Lines before the one containing "- frontend YAML" are left out. Retype that line and the rest through the end of the material exactly.

Data for analysis →
-- Opening Marker --
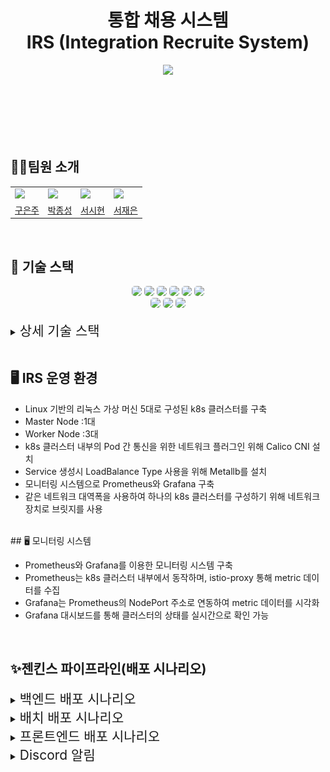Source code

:<h1 align="center">통합 채용 시스템 <br>
	IRS (Integration Recruite System) </h1>
<div align="center">
  <img src="https://github.com/user-attachments/assets/a2d10980-8f3c-4d47-b015-37429120b350" style="width: 50%">
</div>
<br>

<br><br><br><br>



## 🤼‍♂️팀원 소개
<div align=center>
<table>
  <tr>
    <td>
      <a href="https://github.com/eunjooNine">
        <img src="https://avatars.githubusercontent.com/u/167549513?v=4" width="100" style="max-width: 100%;">
      </a>
    </td>
    <td>
      <a href="https://github.com/mpqm">
        <img src="https://avatars.githubusercontent.com/u/79093184?v=4" width="100" style="max-width: 100%;">
      </a>
    </td>
    <td>
      <a href="https://github.com/SihyunSeo">
        <img src="https://avatars.githubusercontent.com/u/63051137?v=4" width="100" style="max-width: 100%;">
      </a>
    </td>
    <td>
      <a href="https://github.com/seo-jae-eun">
        <img src="https://avatars.githubusercontent.com/u/82444759?v=4" width="100" style="max-width: 100%;">
      </a>
    </td>
  </tr>
  <tr>
    <td align="center">
      <a href="https://github.com/syy0O">구은주</a>
    </td>
    <td align="center">
      <a href="https://github.com/xeunnie">박종성</a>
    </td>
    <td align="center">
      <a href="https://github.com/SihyunSeo">서시현</a>
    </td>
    <td align="center">
      <a href="https://github.com/subi930">서재은</a>
    </td>
  </tr>
</table>
</div>
<br>


## 📌 기술 스택

<div align="center">
<img src="https://img.shields.io/badge/linux-FCC624?style=for-the-badge&logo=linux&logoColor=black" style="border-radius: 5px;">
<!-- <img src="https://img.shields.io/badge/centos-262577?style=for-the-badge&logo=centos&logoColor=white" style="border-radius: 5px;"> -->
<img src="https://img.shields.io/badge/kubernetes-326CE5?style=for-the-badge&logo=kubernetes&logoColor=white" style="border-radius: 5px;">
<img src="https://img.shields.io/badge/docker-2496ED?style=for-the-badge&logo=docker&logoColor=white" style="border-radius: 5px;">
<img src="https://img.shields.io/badge/jenkins-D24939?style=for-the-badge&logo=jenkins&logoColor=white" style="border-radius: 5px;">
<img src="https://img.shields.io/badge/git-F05032?style=for-the-badge&logo=git&logoColor=white" style="border-radius: 5px;">
<img src="https://img.shields.io/badge/github-181717?style=for-the-badge&logo=github&logoColor=white" style="border-radius: 5px;"></br>
<img src="https://img.shields.io/badge/grafana-F46800?style=for-the-badge&logo=grafana&logoColor=white" style="border-radius: 5px;">
<img src="https://img.shields.io/badge/prometheus-E6522C?style=for-the-badge&logo=prometheus&logoColor=white" style="border-radius: 5px;">
<!-- <img src="https://img.shields.io/badge/discord-4A154B?style=for-the-badge&logo=discord&logoColor=white" style="border-radius: 5px;"> -->
<img src="https://img.shields.io/badge/webhook-2088FF?style=for-the-badge&logo=webhook&logoColor=white" style="border-radius: 5px;">
</div>
<br>
<details>
    <summary>
<span style="font-size:150%"> 상세 기술 스택 </span></summary>

- OS : Linux
- Container : Docker v26.0.0
- Orchestration : Kubernetes v1.29.9
- CNI : Calico v3.27.0
- CI/CD : Jenkins v2.473
- Monitoring : Prometheus, Grafana(dashboard_ID - )
- Notification : Discord plugin
</details>

<br>

## 🖥️ IRS 운영 환경
<p align="center">

- Linux 기반의 리눅스 가상 머신 5대로 구성된 k8s 클러스터를 구축
- Master Node :1대
- Worker Node :3대
- k8s 클러스터 내부의 Pod 간 통신을 위한 네트워크 플러그인 위해 Calico CNI 설치
- Service 생성시 LoadBalance Type 사용을 위해 Metallb를 설치
- 모니터링 시스템으로 Prometheus와 Grafana 구축
- 같은 네트워크 대역폭을 사용하여 하나의 k8s 클러스터를 구성하기 위해 네트워크 장치로 브릿지를 사용

<br>
## 🖥️ 모니터링 시스템

- Prometheus와 Grafana를 이용한 모니터링 시스템 구축
- Prometheus는 k8s 클러스터 내부에서 동작하며, istio-proxy 통해 metric 데이터를 수집
- Grafana는 Prometheus의 NodePort 주소로 연동하여 metric 데이터를 시각화
- Grafana 대시보드를 통해 클러스터의 상태를 실시간으로 확인 가능


<br>

## ✨젠킨스 파이프라인(배포 시나리오)
<details>
    <summary>
<span style="font-size:150%"> 백엔드 배포 시나리오 </span></summary>
<p align="center">
<img width="80%" src="img/backend-cicd-pipline.png"></p>

1. 🚀 git push
   - 각 브랜치에서 작업이 끝난 후 PR을 요청하여 dev-batch 브랜치에 push & merge를 진행한다.
2. 🔗 webhook
   - merge가 이뤄지면 40000 포트번호로 포트포워딩 되어 있는 젠킨스 서버로 Webhook이 이뤄진다.
3. 🛠️ Git Clone ~ Project Build
   - 깃허브에서 프로젝트를 clone한 뒤 backend 프로젝트로 이동한다.
   - ./gradlew bootJar를 통해 JAR파일을 생성한다.
4. 📦 Docker Build ~ Docker Push
   - Spring Boot 프로젝트에 포함되어 있는 도커 파일을 바탕으로 docker build를 하여 새로운 버전의 도커 이미지를 생성한다.
   - 생성된 도커 이미지를 docker push 명령어를 통해서 도커 허브에 이미지를 업로드한다.
5. 🚀 Docker Image Push
   - 도커 허브에 이미지를 업로드하게 되면 새로운 버전으로 업로드 된다. ex) sabujaks/backend-api:1.$BUILD_ID
6. ⚙️ Send Artifacts ~ Modify & Apply Deployment
   - 도커 허브에 이미지를 업로드하는 과정이 성공적으로 완료되면 k8s master 노드의 ssh 서버로 접속하여 BUILD_ID에 따른(홀수/짝수) Blue-Green YAML파일을 cicd/k8s/backend폴더에 옮긴다.
   - k8s master 노드로 옮겨진 backend YAML 파일을 kubectl apply 명령어를 통해서 적용시킨다.
7. ⚙️ K8S Deployment Docker Image Update
   - backend YAML 파일이 적용되면 이전에 도커 허브로 올렸던 최신 버전의 도커 이미지를 바탕으로 새로운 Deployment를 생성하고, 기존에 배포중이던 Deployment를 중지한다.
8. 💬 Send Discord Alert
   - 앞선 모든 과정에서 성공 및 실패할 시 Discord 알림을 보낸다.
</details>

<details>
    <summary>
<span style="font-size:150%"> 배치 배포 시나리오 </span></summary>
<p align="center">
<img width="80%" src="img/batch-cicd-pipline.png"></p>

1. 🚀 git push
   - 각 브랜치에서 작업이 끝난 후 PR을 요청하여 dev-batch 브랜치에 push & merge를 진행한다.
2. 🔗 webhook
   - merge가 이뤄지면 40000 포트번호로 포트포워딩 되어 있는 젠킨스 서버로 Webhook이 이뤄진다.
3. 🛠️ Git Clone ~ Project Build
   - 깃허브에서 프로젝트를 clone한 뒤 batch 프로젝트로 이동한다.
   - ./gradlew bootJar를 통해 JAR파일을 생성한다.
4. 📦 Docker Build ~ Docker Push
   - jenkins 폴더 하단에 있는 batch/Dockerfile을 바탕으로 docker build를 하여 새로운 버전의 도커 이미지를 생성한다.
   - 생성된 도커 이미지를 docker push 명령어를 통해서 도커 허브에 이미지를 업로드한다.
5. 🚀 Docker Image Push
   - 도커 허브에 이미지를 업로드하게 되면 새로운 버전으로 업로드 된다. ex) sabujaks/batch:1.$BUILD_ID
6. ⚙️ Send Artifacts ~ Modify & Apply Deployment
   - 도커 허브에 이미지를 업로드하는 과정이 성공적으로 완료되면 k8s master 노드의 ssh 서버로 접속하여 각 작업단위의 cronJob YAML파일을 cicd/k8s/batch 폴더에 옮긴다.
   - k8s master 노드로 옮겨진 각 작업단위의 cronJob YAML 파일을 kubectl apply 명령어를 통해서 적용시킨다.
7. ⚙️ K8S Deployment Docker Image Update
   - cronJob YAML 파일이 적용되면 이전에 도커 허브로 올렸던 최신 버전의 도커 이미지를 바탕으로 새로운 cronJob을 생성합니다.
8. 💬 Send Discord Alert
   - 앞선 모든 과정에서 성공 및 실패할 시 Discord 알림을 보낸다.
</details>

<details>
    <summary>
<span style="font-size:150%"> 프론트엔드 배포 시나리오 </span></summary>
<p align="center">
<img width="80%" src="img/frontend-cicd-pipline.png"></p>

1. 🚀 git push
   - 각 브랜치에서 작업이 끝난 후 PR을 요청하여 dev-batch 브랜치에 push & merge를 진행한다.
2. 🔗 webhook
   - merge가 이뤄지면 40000 포트번호로 포트포워딩 되어 있는 젠킨스 서버로 Webhook이 이뤄진다.
3. 🔧 Install Dependencies
   - frontend 폴더로 이동하여 package.json 파일을 바탕으로 npm install을 진행한다.
4. 🛠️ Project Build
   - npm install 과정이 정상적으로 완료된 뒤 npm run build를 통해 dist 폴더를 생성해준다.
5. 📦 Docker Build ~ Docker Push
   - jenkins 폴더 하단에 있는 frontend/Dockerfile을 바탕으로 docker build를 하여 새로운 버전의 도커 이미지를 생성한다.
   - 생성된 도커 이미지를 docker push 명령어를 통해서 도커 허브에 이미지를 업로드한다.
6. 🚀 Docker Image Push
   - 도커 허브에 이미지를 업로드하게 되면 새로운 버전으로 업로드 된다. ex) sabujaks/frontend-api:1.$BUILD_ID
7. ⚙️ Send Artifacts ~ Modify & Apply Deployment
   - 도커 허브에 이미지를 업로드하는 과정이 성공적으로 완료되면 k8s master 노드의 ssh 서버로 접속하여 BUILD_ID에 따른(홀수/짝수) Blue-Green YAML파일을 cicd/k8s/frontend폴더에 옮긴다. 
   - k8s master 노드로 옮겨진 프론트엔드 YAML 파일을 kubectl apply 명령어를 통해서 적용시킨다.
8. ⚙️ K8S Deployment Docker Image Update
   - frontend YAML 파일이 적용되면 이전에 도커 허브로 올렸던 최신 버전의 도커 이미지를 바탕으로 새로운 Deployment를 생성하고, 기존에 배포중이던 Deployment를 중지한다.
9. 💬 Send Discord Alert
   - 앞선 모든 과정에서 성공 및 실패할 시 discord 알림을 보낸다.
</details>

<details>
    <summary>
<span style="font-size:150%"> Discord 알림 </span></summary>
<p align="center">

- 성공과 실패 메시지에 포함되는 내용
  - 디스코드 알림 색깔 ex) Green, Red
  - 성공 및 실패 메시지 ex) SUCCESS, FAIL
  - 어떤 파이프라인 stage에서 발생한 이벤트인지 ex) stage - 'Git Clone'<br><br>

- ✅ 성공 메시지 <br>
  - 파이프라인이 성공적으로 완료되었을 때 발생하는 메시지<br>
  <img width="50%" src="img/discord_success.png"><br><br>

- ❌ 실패 메시지 <br>
  - 파이프라인이 실패했을 때 발생하는 메시지<br>
  <img width="50%" src="img/discord_fail.png">

</details>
-- Closing Marker --
Solution →
   - frontend YAML 파일이 적용되면 이전에 도커 허브로 올렸던 최신 버전의 도커 이미지를 바탕으로 새로운 Deployment를 생성하고, 기존에 배포중이던 Deployment를 중지한다.
9. 💬 Send Discord Alert
   - 앞선 모든 과정에서 성공 및 실패할 시 discord 알림을 보낸다.
</details>

<details>
    <summary>
<span style="font-size:150%"> Discord 알림 </span></summary>
<p align="center">

- 성공과 실패 메시지에 포함되는 내용
  - 디스코드 알림 색깔 ex) Green, Red
  - 성공 및 실패 메시지 ex) SUCCESS, FAIL
  - 어떤 파이프라인 stage에서 발생한 이벤트인지 ex) stage - 'Git Clone'<br><br>

- ✅ 성공 메시지 <br>
  - 파이프라인이 성공적으로 완료되었을 때 발생하는 메시지<br>
  <img width="50%" src="img/discord_success.png"><br><br>

- ❌ 실패 메시지 <br>
  - 파이프라인이 실패했을 때 발생하는 메시지<br>
  <img width="50%" src="img/discord_fail.png">

</details>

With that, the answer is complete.